In fact, it will be impossible to speak of such a development until the NDP introduces the dynamics that generate a real and vibrant political sifting process, thereby ensuring a constant injection of new life into the party and enabling it to shed its current stagnation. In order to take this first step towards the reform and revival of political party life, the NDP must change from a "regime establishment" to a "social establishment" in the sense of acquiring a true grassroots presence.

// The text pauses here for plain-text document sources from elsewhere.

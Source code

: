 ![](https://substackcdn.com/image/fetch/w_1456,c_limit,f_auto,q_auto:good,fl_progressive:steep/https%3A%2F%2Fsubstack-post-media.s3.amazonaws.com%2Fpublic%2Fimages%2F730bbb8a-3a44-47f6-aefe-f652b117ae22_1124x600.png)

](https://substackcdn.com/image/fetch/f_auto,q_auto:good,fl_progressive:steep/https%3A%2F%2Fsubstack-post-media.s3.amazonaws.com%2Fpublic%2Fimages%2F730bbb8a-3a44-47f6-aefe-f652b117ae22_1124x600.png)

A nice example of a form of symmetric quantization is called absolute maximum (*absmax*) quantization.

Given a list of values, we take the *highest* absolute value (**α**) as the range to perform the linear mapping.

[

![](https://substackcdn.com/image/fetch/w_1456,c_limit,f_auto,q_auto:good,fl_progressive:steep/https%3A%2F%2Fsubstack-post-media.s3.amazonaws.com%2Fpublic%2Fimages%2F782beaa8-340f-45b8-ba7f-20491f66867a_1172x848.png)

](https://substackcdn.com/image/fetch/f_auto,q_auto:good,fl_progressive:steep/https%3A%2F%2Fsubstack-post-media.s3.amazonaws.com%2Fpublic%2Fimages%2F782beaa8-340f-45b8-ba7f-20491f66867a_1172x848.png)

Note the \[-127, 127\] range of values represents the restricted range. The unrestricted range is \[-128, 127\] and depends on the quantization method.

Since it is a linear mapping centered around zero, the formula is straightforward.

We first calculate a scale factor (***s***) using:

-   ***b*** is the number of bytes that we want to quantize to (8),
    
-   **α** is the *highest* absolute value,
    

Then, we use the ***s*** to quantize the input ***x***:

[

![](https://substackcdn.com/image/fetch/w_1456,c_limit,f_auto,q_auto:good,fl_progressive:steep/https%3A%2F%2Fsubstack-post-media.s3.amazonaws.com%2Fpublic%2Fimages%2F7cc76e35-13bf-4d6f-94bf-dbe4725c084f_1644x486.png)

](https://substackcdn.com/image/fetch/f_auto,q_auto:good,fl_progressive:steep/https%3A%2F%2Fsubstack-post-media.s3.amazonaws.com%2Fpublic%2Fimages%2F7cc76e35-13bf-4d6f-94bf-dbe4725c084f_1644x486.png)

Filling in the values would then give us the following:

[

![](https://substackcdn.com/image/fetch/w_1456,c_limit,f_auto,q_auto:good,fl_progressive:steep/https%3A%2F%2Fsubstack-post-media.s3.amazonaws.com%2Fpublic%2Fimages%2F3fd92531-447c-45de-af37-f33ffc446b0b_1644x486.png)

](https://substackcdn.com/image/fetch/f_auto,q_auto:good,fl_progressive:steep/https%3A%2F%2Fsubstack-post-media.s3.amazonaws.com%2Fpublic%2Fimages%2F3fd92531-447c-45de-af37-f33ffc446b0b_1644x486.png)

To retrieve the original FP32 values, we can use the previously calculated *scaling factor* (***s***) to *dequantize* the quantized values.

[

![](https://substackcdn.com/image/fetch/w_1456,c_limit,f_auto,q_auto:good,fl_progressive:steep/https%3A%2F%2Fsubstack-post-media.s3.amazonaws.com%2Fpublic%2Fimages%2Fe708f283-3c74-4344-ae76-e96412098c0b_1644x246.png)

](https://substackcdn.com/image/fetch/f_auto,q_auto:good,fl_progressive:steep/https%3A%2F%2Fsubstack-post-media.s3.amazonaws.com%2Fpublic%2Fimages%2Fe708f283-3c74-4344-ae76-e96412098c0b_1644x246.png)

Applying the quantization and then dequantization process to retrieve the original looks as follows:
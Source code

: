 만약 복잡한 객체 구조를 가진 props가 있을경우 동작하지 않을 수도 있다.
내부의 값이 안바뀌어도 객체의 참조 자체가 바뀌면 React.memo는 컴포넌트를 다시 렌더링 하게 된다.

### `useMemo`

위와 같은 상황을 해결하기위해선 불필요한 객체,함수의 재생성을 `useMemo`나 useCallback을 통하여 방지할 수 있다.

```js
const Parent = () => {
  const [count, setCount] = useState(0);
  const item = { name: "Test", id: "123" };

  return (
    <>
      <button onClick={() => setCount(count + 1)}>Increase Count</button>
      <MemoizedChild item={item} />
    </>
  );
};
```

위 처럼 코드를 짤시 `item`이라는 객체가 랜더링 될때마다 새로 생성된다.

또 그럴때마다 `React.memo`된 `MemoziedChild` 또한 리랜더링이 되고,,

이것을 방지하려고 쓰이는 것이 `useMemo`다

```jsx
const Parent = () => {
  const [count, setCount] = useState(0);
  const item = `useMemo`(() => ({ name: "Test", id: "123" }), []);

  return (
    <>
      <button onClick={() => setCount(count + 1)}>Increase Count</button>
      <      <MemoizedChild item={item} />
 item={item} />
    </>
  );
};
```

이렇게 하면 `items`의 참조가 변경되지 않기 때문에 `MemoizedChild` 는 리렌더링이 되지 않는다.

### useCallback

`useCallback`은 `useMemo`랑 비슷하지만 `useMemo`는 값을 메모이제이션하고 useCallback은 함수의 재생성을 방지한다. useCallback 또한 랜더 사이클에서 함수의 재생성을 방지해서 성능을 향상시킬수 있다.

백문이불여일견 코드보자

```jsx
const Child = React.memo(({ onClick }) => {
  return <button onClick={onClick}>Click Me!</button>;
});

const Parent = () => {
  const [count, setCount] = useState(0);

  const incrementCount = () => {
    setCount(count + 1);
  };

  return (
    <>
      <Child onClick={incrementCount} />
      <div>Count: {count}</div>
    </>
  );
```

In order to do this the NDP must split into two parties, one located primarily in the centre right of the political spectrum, the other in the centre left. As the NDP currently stands, some of its members are more progressive than others; some, at least secretly, see the US as the torchbearer of democratic reform in the world while others reject US domination; and some firmly believe in Egypt's Arab identity and inviolable affiliation to the Arab world, while others are exclusively and staunchly Egyptian in their outlook.

The creation of two parties will permit for some natural ideological sorting between these divergent views and encourage the formulation of distinct political platforms. This will naturally change people's criteria for membership. Instead of signing up with a state organ because of the access to services or advancement opportunities it offers, or for other non- political reasons, people will begin to choose their party affiliation on the basis of political/ideological reasons.

Indeed, the decision to sever the connection with the state apparatus will naturally lead to the division of the NDP into two or more parties. The split, moreover, will arise more from general disarray, chaos and decline in public performance than from pressures from opposition parties and forces. This will compel members of the administration and reformist elites in the NDP -- and outside of it -- to search for ways to enhance public performance in Egypt and, in turn, to search for truly reform-minded individuals in the NDP. Perhaps, too, the split of the NDP will also enhance the performance of the entire system, as it would pave the way to real political competition with opposition forces.

I include, here, the Muslim Brotherhood on the condition that it respects the republican order and the civic state. On the other hand, the NDP would also have to pay a price for accepting the creation of a civic Muslim Brotherhood entity that respects the constitution, the republican order and, in theory and practice, the principle of free and equal citizenship. The NDP would have to develop itself into a truly powerful and professional political party that can succeed in free democratic elections and compete effectively against any rival political party, be it the Muslim Brothers or any other.

The peaceful assimilation of a large section of political Islam, inclusive of the proposed Centre Party, has been put off for nearly 20 years. This stagnant situation should not be allowed to persist through the procrastination of this and other problems related to democratisation for yet another 10 years.

* A political analyst with Al-Ahram Centre for Political and Strategic Studies.